Coloured gemstones present a fundamentally different challenge from diamonds. Diamond grading, for all its complexity, operates within a relatively constrained colour space (near-colourless to light yellow or brown) and a well-defined clarity nomenclature developed over decades by a single dominant institution. Coloured stones — sapphires, rubies, emeralds, alexandrites, spinels, and hundreds of other species — exhibit colour zoning, pleochroism, colour-shift phenomena, and inclusion assemblages of extraordinary variety. The jardin of an emerald, for instance, is not merely a defect to be penalised but a complex feature whose character, distribution, and relationship to the stone's transparency must be weighed holistically. A Colombian emerald with a fine, evenly distributed jardin may be more desirable than a technically cleaner stone from another origin, because the inclusions themselves are evidence of authenticity and origin. No current AI system has demonstrated the ability to make that kind of contextualised, market-informed judgement reliably.

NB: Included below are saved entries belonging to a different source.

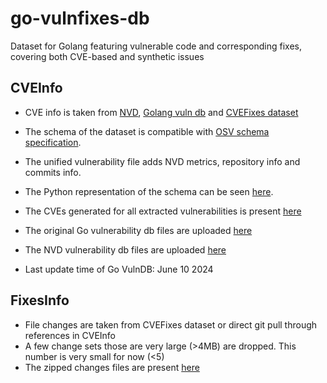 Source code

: # go-vulnfixes-db

Dataset for Golang featuring vulnerable code and corresponding fixes, covering both CVE-based and synthetic issues

## CVEInfo

- CVE info is taken from [NVD](https://nvd.nist.gov/developers/vulnerabilities), [Golang vuln db](https://go.dev/doc/security/vuln/database) and [CVEFixes dataset](https://zenodo.org/records/7029359)
- The schema of the dataset is compatible with [OSV schema specification](https://ossf.github.io/osv-schema/).
- The unified vulnerability file adds NVD metrics, repository info and commits info.
- The Python representation of the schema can be seen [here](./src/schemas/osv.py).

- The CVEs generated for all extracted vulnerabilities is present [here](./data/go-cves)
- The original Go vulnerability db files are uploaded [here](./externaldata/govulndb/)
- The NVD vulnerability db files are uploaded [here](./externaldata/nvd/)

- Last update time of Go VulnDB: June 10 2024

## FixesInfo

- File changes are taken from CVEFixes dataset or direct git pull through references in CVEInfo
- A few change sets those are very large (>4MB) are dropped. This number is very small for now (<5)
- The zipped changes files are present [here](./data/go-fixes/)
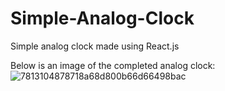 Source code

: # Simple-Analog-Clock
Simple analog clock made using React.js

Below is an image of the completed analog clock:
![7813104878718a68d800b66d66498bac](https://user-images.githubusercontent.com/94202784/177232382-de4680be-c49f-4614-afa9-46e303e324a0.png)
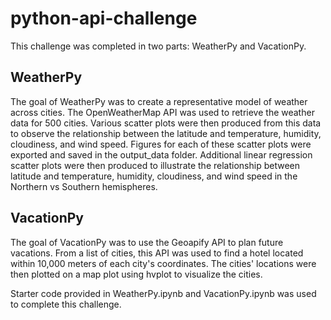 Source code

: # python-api-challenge

This challenge was completed in two parts: WeatherPy and VacationPy.

## WeatherPy
The goal of WeatherPy was to create a representative model of weather across cities. The OpenWeatherMap API was used to retrieve the weather data for 500 cities. Various scatter plots were then produced from this data to observe the relationship between the latitude and temperature, humidity, cloudiness, and wind speed. Figures for each of these scatter plots were exported and saved in the output_data folder.
Additional linear regression scatter plots were then produced to illustrate the relationship between latitude and temperature, humidity, cloudiness, and wind speed in the Northern vs Southern hemispheres.

## VacationPy
The goal of VacationPy was to use the Geoapify API to plan future vacations. From a list of cities, this API was used to find a hotel located within 10,000 meters of each city's coordinates. The cities' locations were then plotted on a map plot using hvplot to visualize the cities. 

Starter code provided in WeatherPy.ipynb and VacationPy.ipynb was used to complete this challenge. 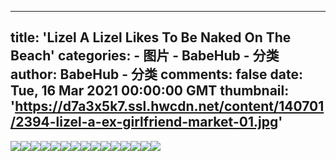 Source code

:
---
title: 'Lizel A Lizel Likes To Be Naked On The Beach'
categories: 
    - 图片
    - BabeHub - 分类
author: BabeHub - 分类
comments: false
date: Tue, 16 Mar 2021 00:00:00 GMT
thumbnail: 'https://d7a3x5k7.ssl.hwcdn.net/content/140701/2394-lizel-a-ex-girlfriend-market-01.jpg'
---

<div>   
<img src="https://d7a3x5k7.ssl.hwcdn.net/content/140701/2394-lizel-a-ex-girlfriend-market-01.jpg" referrerpolicy="no-referrer"><img src="https://d7a3x5k7.ssl.hwcdn.net/content/140701/2394-lizel-a-ex-girlfriend-market-02.jpg" referrerpolicy="no-referrer"><img src="https://d7a3x5k7.ssl.hwcdn.net/content/140701/2394-lizel-a-ex-girlfriend-market-03.jpg" referrerpolicy="no-referrer"><img src="https://d7a3x5k7.ssl.hwcdn.net/content/140701/2394-lizel-a-ex-girlfriend-market-04.jpg" referrerpolicy="no-referrer"><img src="https://d7a3x5k7.ssl.hwcdn.net/content/140701/2394-lizel-a-ex-girlfriend-market-05.jpg" referrerpolicy="no-referrer"><img src="https://d7a3x5k7.ssl.hwcdn.net/content/140701/2394-lizel-a-ex-girlfriend-market-06.jpg" referrerpolicy="no-referrer"><img src="https://d7a3x5k7.ssl.hwcdn.net/content/140701/2394-lizel-a-ex-girlfriend-market-07.jpg" referrerpolicy="no-referrer"><img src="https://d7a3x5k7.ssl.hwcdn.net/content/140701/2394-lizel-a-ex-girlfriend-market-08.jpg" referrerpolicy="no-referrer"><img src="https://d7a3x5k7.ssl.hwcdn.net/content/140701/2394-lizel-a-ex-girlfriend-market-09.jpg" referrerpolicy="no-referrer"><img src="https://d7a3x5k7.ssl.hwcdn.net/content/140701/2394-lizel-a-ex-girlfriend-market-10.jpg" referrerpolicy="no-referrer"><img src="https://d7a3x5k7.ssl.hwcdn.net/content/140701/2394-lizel-a-ex-girlfriend-market-11.jpg" referrerpolicy="no-referrer"><img src="https://d7a3x5k7.ssl.hwcdn.net/content/140701/2394-lizel-a-ex-girlfriend-market-12.jpg" referrerpolicy="no-referrer"><img src="https://d7a3x5k7.ssl.hwcdn.net/content/140701/2394-lizel-a-ex-girlfriend-market-13.jpg" referrerpolicy="no-referrer"><img src="https://d7a3x5k7.ssl.hwcdn.net/content/140701/2394-lizel-a-ex-girlfriend-market-14.jpg" referrerpolicy="no-referrer"><img src="https://d7a3x5k7.ssl.hwcdn.net/content/140701/2394-lizel-a-ex-girlfriend-market-15.jpg" referrerpolicy="no-referrer">  
</div>
             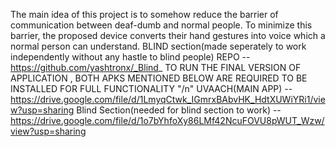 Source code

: The main idea of this project is to somehow reduce the barrier of communication between deaf-dumb and normal people. To minimize this barrier, the proposed device converts their hand gestures into voice which a normal person can understand.
BLIND section(made seperately to work independently without any hastle to blind people) REPO -- https://github.com/yashtronx/_Blind_
TO RUN THE FINAL VERSION OF APPLICATION , BOTH APKS MENTIONED BELOW ARE REQUIRED TO BE INSTALLED FOR FULL FUNCTIONALITY "/n"
UVAACH(MAIN APP) --https://drive.google.com/file/d/1LmyqCtwk_IGmrxBAbvHK_HdtXUWiYRi1/view?usp=sharing
Blind Section(needed for blind section to work) -- https://drive.google.com/file/d/1o7bYhfoXy86LMf42NcuFOVU8pWUT_Wzw/view?usp=sharing
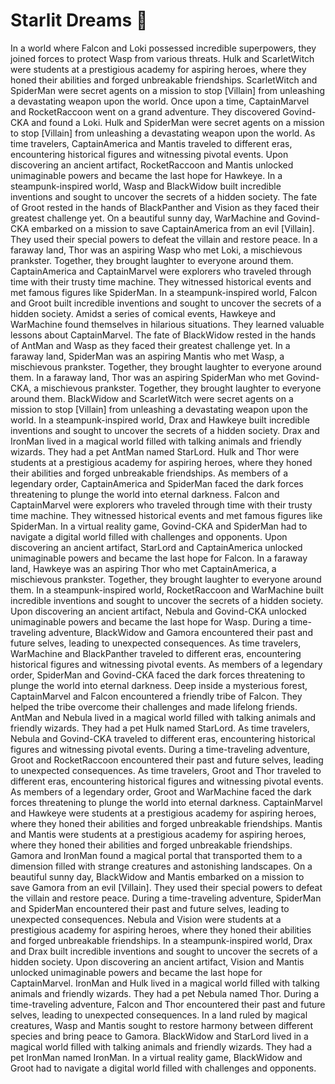 # Starlit Dreams :basketball: 

In a world where Falcon and Loki possessed incredible superpowers, they joined forces to protect Wasp from various threats.
Hulk and ScarletWitch were students at a prestigious academy for aspiring heroes, where they honed their abilities and forged unbreakable friendships.
ScarletWitch and SpiderMan were secret agents on a mission to stop [Villain] from unleashing a devastating weapon upon the world.
Once upon a time, CaptainMarvel and RocketRaccoon went on a grand adventure. They discovered Govind-CKA and found a Loki.
Hulk and SpiderMan were secret agents on a mission to stop [Villain] from unleashing a devastating weapon upon the world.
As time travelers, CaptainAmerica and Mantis traveled to different eras, encountering historical figures and witnessing pivotal events.
Upon discovering an ancient artifact, RocketRaccoon and Mantis unlocked unimaginable powers and became the last hope for Hawkeye.
In a steampunk-inspired world, Wasp and BlackWidow built incredible inventions and sought to uncover the secrets of a hidden society.
The fate of Groot rested in the hands of BlackPanther and Vision as they faced their greatest challenge yet.
On a beautiful sunny day, WarMachine and Govind-CKA embarked on a mission to save CaptainAmerica from an evil [Villain]. They used their special powers to defeat the villain and restore peace.
In a faraway land, Thor was an aspiring Wasp who met Loki, a mischievous prankster. Together, they brought laughter to everyone around them.
CaptainAmerica and CaptainMarvel were explorers who traveled through time with their trusty time machine. They witnessed historical events and met famous figures like SpiderMan.
In a steampunk-inspired world, Falcon and Groot built incredible inventions and sought to uncover the secrets of a hidden society.
Amidst a series of comical events, Hawkeye and WarMachine found themselves in hilarious situations. They learned valuable lessons about CaptainMarvel.
The fate of BlackWidow rested in the hands of AntMan and Wasp as they faced their greatest challenge yet.
In a faraway land, SpiderMan was an aspiring Mantis who met Wasp, a mischievous prankster. Together, they brought laughter to everyone around them.
In a faraway land, Thor was an aspiring SpiderMan who met Govind-CKA, a mischievous prankster. Together, they brought laughter to everyone around them.
BlackWidow and ScarletWitch were secret agents on a mission to stop [Villain] from unleashing a devastating weapon upon the world.
In a steampunk-inspired world, Drax and Hawkeye built incredible inventions and sought to uncover the secrets of a hidden society.
Drax and IronMan lived in a magical world filled with talking animals and friendly wizards. They had a pet AntMan named StarLord.
Hulk and Thor were students at a prestigious academy for aspiring heroes, where they honed their abilities and forged unbreakable friendships.
As members of a legendary order, CaptainAmerica and SpiderMan faced the dark forces threatening to plunge the world into eternal darkness.
Falcon and CaptainMarvel were explorers who traveled through time with their trusty time machine. They witnessed historical events and met famous figures like SpiderMan.
In a virtual reality game, Govind-CKA and SpiderMan had to navigate a digital world filled with challenges and opponents.
Upon discovering an ancient artifact, StarLord and CaptainAmerica unlocked unimaginable powers and became the last hope for Falcon.
In a faraway land, Hawkeye was an aspiring Thor who met CaptainAmerica, a mischievous prankster. Together, they brought laughter to everyone around them.
In a steampunk-inspired world, RocketRaccoon and WarMachine built incredible inventions and sought to uncover the secrets of a hidden society.
Upon discovering an ancient artifact, Nebula and Govind-CKA unlocked unimaginable powers and became the last hope for Wasp.
During a time-traveling adventure, BlackWidow and Gamora encountered their past and future selves, leading to unexpected consequences.
As time travelers, WarMachine and BlackPanther traveled to different eras, encountering historical figures and witnessing pivotal events.
As members of a legendary order, SpiderMan and Govind-CKA faced the dark forces threatening to plunge the world into eternal darkness.
Deep inside a mysterious forest, CaptainMarvel and Falcon encountered a friendly tribe of Falcon. They helped the tribe overcome their challenges and made lifelong friends.
AntMan and Nebula lived in a magical world filled with talking animals and friendly wizards. They had a pet Hulk named StarLord.
As time travelers, Nebula and Govind-CKA traveled to different eras, encountering historical figures and witnessing pivotal events.
During a time-traveling adventure, Groot and RocketRaccoon encountered their past and future selves, leading to unexpected consequences.
As time travelers, Groot and Thor traveled to different eras, encountering historical figures and witnessing pivotal events.
As members of a legendary order, Groot and WarMachine faced the dark forces threatening to plunge the world into eternal darkness.
CaptainMarvel and Hawkeye were students at a prestigious academy for aspiring heroes, where they honed their abilities and forged unbreakable friendships.
Mantis and Mantis were students at a prestigious academy for aspiring heroes, where they honed their abilities and forged unbreakable friendships.
Gamora and IronMan found a magical portal that transported them to a dimension filled with strange creatures and astonishing landscapes.
On a beautiful sunny day, BlackWidow and Mantis embarked on a mission to save Gamora from an evil [Villain]. They used their special powers to defeat the villain and restore peace.
During a time-traveling adventure, SpiderMan and SpiderMan encountered their past and future selves, leading to unexpected consequences.
Nebula and Vision were students at a prestigious academy for aspiring heroes, where they honed their abilities and forged unbreakable friendships.
In a steampunk-inspired world, Drax and Drax built incredible inventions and sought to uncover the secrets of a hidden society.
Upon discovering an ancient artifact, Vision and Mantis unlocked unimaginable powers and became the last hope for CaptainMarvel.
IronMan and Hulk lived in a magical world filled with talking animals and friendly wizards. They had a pet Nebula named Thor.
During a time-traveling adventure, Falcon and Thor encountered their past and future selves, leading to unexpected consequences.
In a land ruled by magical creatures, Wasp and Mantis sought to restore harmony between different species and bring peace to Gamora.
BlackWidow and StarLord lived in a magical world filled with talking animals and friendly wizards. They had a pet IronMan named IronMan.
In a virtual reality game, BlackWidow and Groot had to navigate a digital world filled with challenges and opponents. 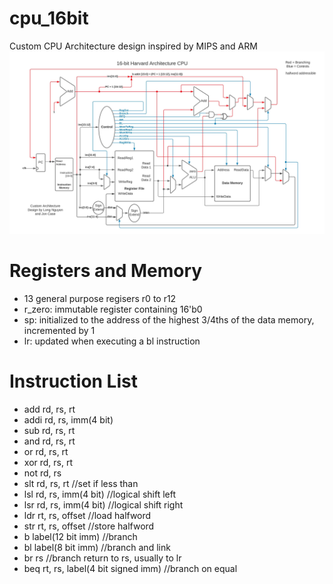 # cpu_16bit
Custom CPU Architecture design inspired by MIPS and ARM
![alt text](https://github.com/lhn1703/cpu_16bit/blob/main/documentation/cpu_architecture.jpeg)

# Registers and Memory
- 13 general purpose regisers r0 to r12
- r_zero: immutable register containing 16'b0
- sp: initialized to the address of the highest 3/4ths of the data memory, incremented by 1
- lr: updated when executing a bl instruction

# Instruction List 
- add 	rd, rs, rt
- addi	rd, rs, imm(4 bit)
- sub  	rd, rs, rt
-	and	  rd, rs, rt
-	or	  rd, rs, rt
-	xor 	rd, rs, rt
-	not	  rd, rs
-	slt	  rd, rs, rt                      //set if less than
-	lsl	  rd, rs, imm(4 bit)              //logical shift left
-	lsr	  rd, rs, imm(4 bit)              //logical shift right
-	ldr	  rt, rs, offset                  //load halfword
-	str	  rt, rs, offset                  //store halfword
-	b	    label(12 bit imm)               //branch
-	bl	  label(8 bit imm)                //branch and link
-	br	  rs                              //branch return to rs, usually to lr
-	beq	  rt, rs, label(4 bit signed imm) //branch on equal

Pleochroism presents a further difficulty. A fine alexandrite displays different colours in different crystallographic directions; a sapphire may show colour zoning that is invisible face-up but apparent from the side. The way a stone is oriented in its setting, the direction of illumination, and the angle of observation all affect the colour a human observer perceives. Capturing this multidimensional optical behaviour in a training dataset requires imaging from multiple angles under multiple illumination conditions — a technical challenge that most current commercial systems have not fully solved.

There is also the question of training data quality. Machine-learning systems are only as reliable as the datasets on which they are trained. If a neural network is trained on grades assigned by human graders — who are themselves subject to the inconsistencies noted above — the system learns to replicate human inconsistency rather than to transcend it. Worse, if the training dataset is drawn predominantly from one laboratory's historical grades, the system will encode that laboratory's particular house style, which may differ from the standards of other institutions. The result is not an objective standard but a digitised version of one institution's subjective practice.

Critics also raise concerns about adversarial manipulation. Any published algorithm creates a roadmap for optimising a stone's presentation to score well by the algorithm's criteria, which may not correspond to genuine quality. The history of diamond grading has already seen cases in which stones were deliberately fashioned to sit just above grade boundaries; an AI system whose decision boundaries are known or discoverable creates analogous incentive structures.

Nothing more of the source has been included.